Little Forest | 리틀 포레스트 (2018)
Hye-won (Kim Tae-ri) was in Seoul, studying for an exam for a teaching licence. In Korea, these exams for public service jobs are VERY competitive, difficult, and are a big deal. Despite the hard work of having to do long night shift part-times and over-studying, Hye-won doesn't make the cut. The place that came into her mind when life didn’t feel so easy, was home. She returns to her home in the countryside, where she left straight after high school. At the empty house where it was freezing cold, Hye-won fills it up with her warmth. She turns on the lights and cooks up a Cabbage Doenjang Soup with the frozen cabbage buried under the snow in her front yard. With a good filling meal, it feels good to be home after all.
But the fact is, home was actually the last place Hye-won wanted to be. Although all her happy childhood memories live in this countryside, there was a reason why she left it in the first place. Young Hye-won and her mother moved from Seoul with her ill father who soon passed away. The mother and daughter continued the stay regardless, and there they lived in nature and peace. For youngsters, however, nature and peace aren’t the most exciting in life. As Hye-won grew she longed for city life in Seoul, kept saying that she’ll move to Seoul for her university studies that her mum replied with only a smile. Hye-won’s words came true, but with a very confusing price. On the day of her Su-neung (College Scholastic Ability Test), all that’s left is an empty house and has never seen her mother since. Puzzled, Hye-won could not stand but to feel upset about her caregiver’s actions. Yet as time passed, her feelings grew to curiosity and steps towards understanding her mother’s life.

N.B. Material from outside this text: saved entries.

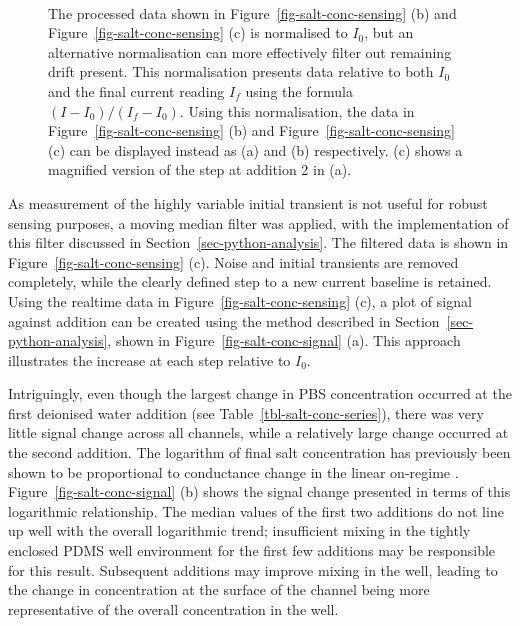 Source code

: \documentclass[
  a4paper,
]{scrbook}
\begin{document}
\begin{figure}
\begin{minipage}[t]{0.70\linewidth}
{{}

}

\end{minipage}%
%
\begin{minipage}[t]{0.15\linewidth}

{\centering 

~

}

\end{minipage}%

\caption{\label{fig-salt-conc-sensing-2}The processed data shown in
Figure~\ref{fig-salt-conc-sensing} (b) and
Figure~\ref{fig-salt-conc-sensing} (c) is normalised to \(I_{0}\), but
an alternative normalisation can more effectively filter out remaining
drift present. This normalisation presents data relative to both
\(I_{0}\) and the final current reading \(I_{f}\) using the formula
\((I - I_{0})/(I_{f} - I_{0})\). Using this normalisation, the data in
Figure~\ref{fig-salt-conc-sensing} (b) and
Figure~\ref{fig-salt-conc-sensing} (c) can be displayed instead as (a)
and (b) respectively. (c) shows a magnified version of the step at
addition 2 in (a).}

\end{figure}

As measurement of the highly variable initial transient is not useful
for robust sensing purposes, a moving median filter was applied, with
the implementation of this filter discussed in
Section~\ref{sec-python-analysis}. The filtered data is shown in
Figure~\ref{fig-salt-conc-sensing} (c). Noise and initial transients are
removed completely, while the clearly defined step to a new current
baseline is retained. Using the realtime data in
Figure~\ref{fig-salt-conc-sensing} (c), a plot of signal against
addition can be created using the method described in
Section~\ref{sec-python-analysis}, shown in
Figure~\ref{fig-salt-conc-signal} (a). This approach illustrates the
increase at each step relative to \(I_{0}\).

Intriguingly, even though the largest change in PBS concentration
occurred at the first deionised water addition (see
Table~\ref{tbl-salt-conc-series}), there was very little signal change
across all channels, while a relatively large change occurred at the
second addition. The logarithm of final salt concentration has
previously been shown to be proportional to conductance change in the
linear on-regime \autocite{Heller2010}.
Figure~\ref{fig-salt-conc-signal} (b) shows the signal change presented
in terms of this logarithmic relationship. The median values of the
first two additions do not line up well with the overall logarithmic
trend; insufficient mixing in the tightly enclosed PDMS well environment
for the first few additions may be responsible for this result.
Subsequent additions may improve mixing in the well, leading to the
change in concentration at the surface of the channel being more
representative of the overall concentration in the well.
\end{document}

The food and Hye-won ‘s cooking at her countryside house is one of the main focuses of the film, which unconsciously makes Hye-won feel reminiscent of the old times. Hye-won even tells her friend Eun-sook (Jin Ki-joo) that she came back because she was “hungry.” Having to live on convenience bento boxes, she would for sure have felt unfilled both physically and at heart. At home, she heals her tired soul with good food and good people, having the long overdue relaxation she needed. The visual representation of each recipe and meal is filmed with much care on aesthetics, making the movie pleasing to watch. My personal favourite meals were the Flower Pasta and the Fried Acacia Flowers that Hye-won made during spring. Little Forest deals with all four seasons and the food that is distinctive to each season. These are mostly based on Korean dishes, like Kong-guksu (Soy Milk Noodles) for summer, Gotgam (Dried Permission) for autumn, and Sujebi (Hand Torn Noodle Soup) for winter. However, the recipes featured also include a couple of Japanese dishes like Okonomiyaki.
This is because Little Forest is actually a remake of a Japanese film with the storyline originating from the manga ‘Little Forest’. There are two movies to the Japanese version, as the full film is divided into ‘Summer/Autumn’ and ‘Winter/Spring’. The Japanese Little Forest is also a very calming and pretty film to watch with the same major outlines of the story. Yet, the two countries took a very different approach. The Japanese put the main focus on the food and cooking, narrating each recipe almost like a food documentary film. It also puts less attention on the surroundings of the main character, and more on herself. The plot of the Korean film revolves around the relationship between Hye-won and her mum, her friends, and of course of her own growth. If you’re a fan of one of the films, you might be interested to watch the other to find how they differ. A little TMI, you’ll find more meat on the J-Little Forest dinner table, but almost none on the K-Little Forest - this is because the director of the Korean film is a vegan!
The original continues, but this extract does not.